Signore also co-created some of the earliest videos for Break's channel Screen Junkies including supercuts and humorous celebrity interviews. Together with his colleague Brett Weiner, he co-created The Screen Junkies Show and Honest Trailers. Also for Screen Junkies, Signore created the pop culture debating show Movie Fights and co-created the original scripted sitcom Interns of F.I.E.L.D. Signore appeared extensively in on-screen roles on Screen Junkies programming including on Movie Fights, Honest Trailers Commentaries, Screen Junkies News and Flick Bait.
In addition to his work for Break.com and Screen Junkies, Signore was also involved in content development on several other Defy Media channels, including the shows Man at Arms on Awe Me and Honest Game Trailers on Smosh Games.
Dismissal[edit | edit source]
Signore was fired in October 2017 amidst multiple allegations of professional misconduct during the #MeToo movement. A 2017 news report about his termination can be read here (via Variety). A record of most of the allegations made against him by various women can be found here. A 2017 video summarizing the situation can be viewed here. Screen Junkies' response to the situation is summarized on the Screen Junkies page. Signore did not initially make any public statement regarding his termination and disappeared from public life for 10 months. When he returned, he sued his former parent company Defy Media (article via Variety). The lawsuit was settled out of court in 2019 and no details were publicly released (article via Variety). Also in 2019, Signore made a video in which he disputed the most serious allegations made against him. He admitted to and apologized for some of his behavior which he described as "appalling and inappropriate" (article via Tubefilter) but displayed proof in the form of text messages and e-mails that the allegations against him were greatly slanted. For instance, with employee Emma Bowers, it was initially reported that he had made inappropriate comments but Signore proved that the two were consensually exchanging raunchy messages and were both reported to HR.
In his video, Signore apologized for "awkwardly flirt[ing] with and mak[ing] inappropriate comments to some of my fans — despite being married….When I look back, I realize I was sometimes a real jerk. I was selfish, I was arrogant, I was angry, I was way too full of myself." In a follow-up statement to media commentator Phillip de Franco, Signore also acknowledged that his behavior took advantage of the power dynamic between YouTube creators and fans, writing “At the time, I had developed a warped idea in my mind that conflated fan support with romantic interest. A fan should be able to interact with a content maker without that interaction becoming a dating game. I had blurred those boundaries. To anyone I may have made uncomfortable in doing so, I cannot apologize enough.” Apart from the company's initial statements made in October 2017, Screen Junkies have made no further comments on the matter.

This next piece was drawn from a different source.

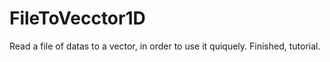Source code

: # FileToVecctor1D
Read a file of datas to a vector, in order to use it quiquely. Finished, tutorial.

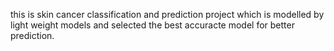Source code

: this is skin cancer classification and prediction project which is modelled by light weight models and selected the best accuracte model for better prediction.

Other work[edit | edit source]
Prior to working at Break/Defy, Signore and friends ran a small YouTube channel called Secret Sauce TV which made sexy movie spoofs and other no-budget parodies. This included United 300, a 5 minute short film which won the 2007 MTV Movie Spoof Award. Signore describes his start in digital video in this 2011 Ad Week interview. After he left Screen Junkies, Signore returned to this channel and renamed it Popcorned Planet.
Personal life[edit | edit source]
Andrew Signore was born on August 5, 1979. He is from Philadelphia, Pennsylvannia. He is divorced and has one child.